For Vejas, being a part of fashion's new generation of designers means owning up to how destructive to our planet the industry is, and doing his part in sparking real change. "It implies taking responsibility for being one of the world's most polluting and unethical industries through concrete actions and informed decisions," he says.

Sustainable and ethical manufacturing aside, the future also depends on the industry changing its ways. "The future of the fashion industry is an overarching restructuring of the globalized supply chain," he says. "I hope we can move toward a circular economy. This will not be achieved without significant investment from the top tiers of the industry; the current misallocation of corporate resources is an injustice to our collective future. This close to a billion euros raised by the French conglomerates for Notre-Dame, a building, is a case in point."

Tyler Lambert of Lambert

Photos courtesy of Lambert

Twenty-two-year-old Tyler Lambert may have launched his namesake label Lambert back in 2012, but he's been designing for it for a full decade; he began sewing and piecing together found objects—from clothing to drapes and napkins—at the age of 12.

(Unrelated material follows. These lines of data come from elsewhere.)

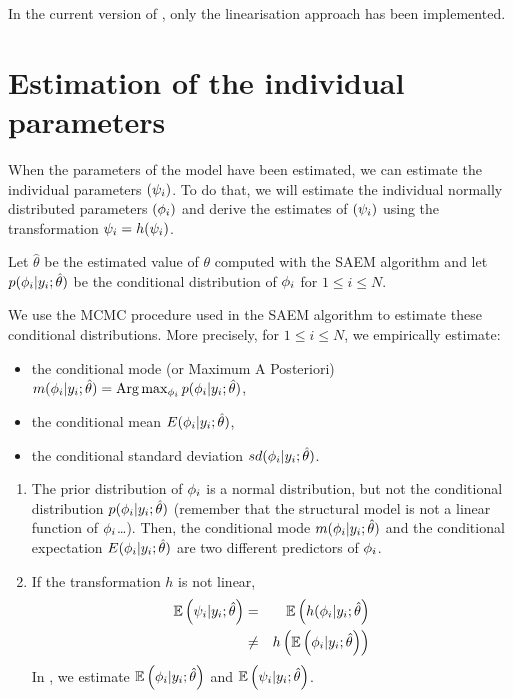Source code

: In the current version of \monolix, only the linearisation approach has been implemented.

\section{Estimation of the individual parameters} \label{section_indivparam}

When the parameters of the model have been estimated, we can estimate the individual parameters $({\psi_i})$. To do that, we will estimate the individual normally distributed parameters $({{\phi}_i})$ and derive the estimates of $({\psi_i})$ using the transformation ${\psi_i}= h({\psi_i})$.

Let $\hat{\theta}$ be the estimated value of $\theta$ computed with the SAEM algorithm and let $p({{\phi}_i}|y_i;\hat{\theta})$ be the conditional distribution of ${{\phi}_i}$ for $1\leq i \leq N$.

We use the MCMC procedure used in the SAEM algorithm to estimate these conditional distributions. More precisely, for $1\leq i \leq N$, we empirically estimate:

\begin{itemize}
  \item the conditional mode (or Maximum A Posteriori)
  $ m({{\phi}_i}|y_i;\hat{\theta})={\rm Arg}\max_{{\phi}_i} p({{\phi}_i}|y_i;\hat{\theta})$,
  \item the conditional mean
  $ E({{\phi}_i}|y_i;\hat{\theta})$,
  \item the conditional standard deviation
 $ sd({{\phi}_i}|y_i;\hat{\theta})$.
 \end{itemize}

 \begin{enumerate}
  \item The prior distribution of ${{\phi}_i}$ is a normal distribution, but not the conditional distribution $p({{\phi}_i}|y_i;\hat{\theta})$ (remember that the structural model is not a linear function of ${{\phi}_i}$\ldots). Then, the conditional mode $m({{\phi}_i}|y_i;\hat{\theta})$ and the conditional expectation $ E({{\phi}_i}|y_i;\hat{\theta})$ are two different predictors of ${{\phi}_i}$.
  \item If the transformation $h$ is not linear,
      \begin{eqnarray*}
       \mathbb{E}\left({\psi_i}|y_i;\hat{\theta}\right) &=&  \mathbb{E}\left(h({{\phi}_i}|y_i;\hat{\theta}\right) \\
       &\neq& h\left(\mathbb{E}\left({{\phi}_i}|y_i;\hat{\theta}\right)  \right)
       \end{eqnarray*}
       In \monolix, we estimate $\mathbb{E}\left({{\phi}_i}|y_i;\hat{\theta}\right)$ and $\mathbb{E}\left({\psi_i}|y_i;\hat{\theta}\right)$.
\end{enumerate}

Growing up in a small Wisconsin town, Lambert got his start selling his pieces at local boutiques and through social media, drawing inspiration from his childhood and small-town roots to create his line of what he describes as "essential streetwear," from pinstriped, sporty tennis skirts to cropped hoodies and flannels.

It wasn't until Kylie Jenner wore a handful of his pieces back in 2016, truly putting him on the map, that he was provided with the means to take his brand to the next level and open an online store—which proves the power of Instagram in moving the fashion needle.

At the same time, Lambert also feels that technology and social media are the downfall of fashion design. These advancements make it easy for anybody to pump out a clothing line and promote it, which takes away from the true art of design. He says, "I'm not yet decided on whether or not this scares me about the future of the fashion industry."

So, while Lambert is certainly grateful for social media putting him and his brand in the spotlight, he still enjoys running his brand as "old-school" as he can: building a natural fan base and not buying followers, being present for trunk shows and meeting his customers in person, and taking the time to email with them directly.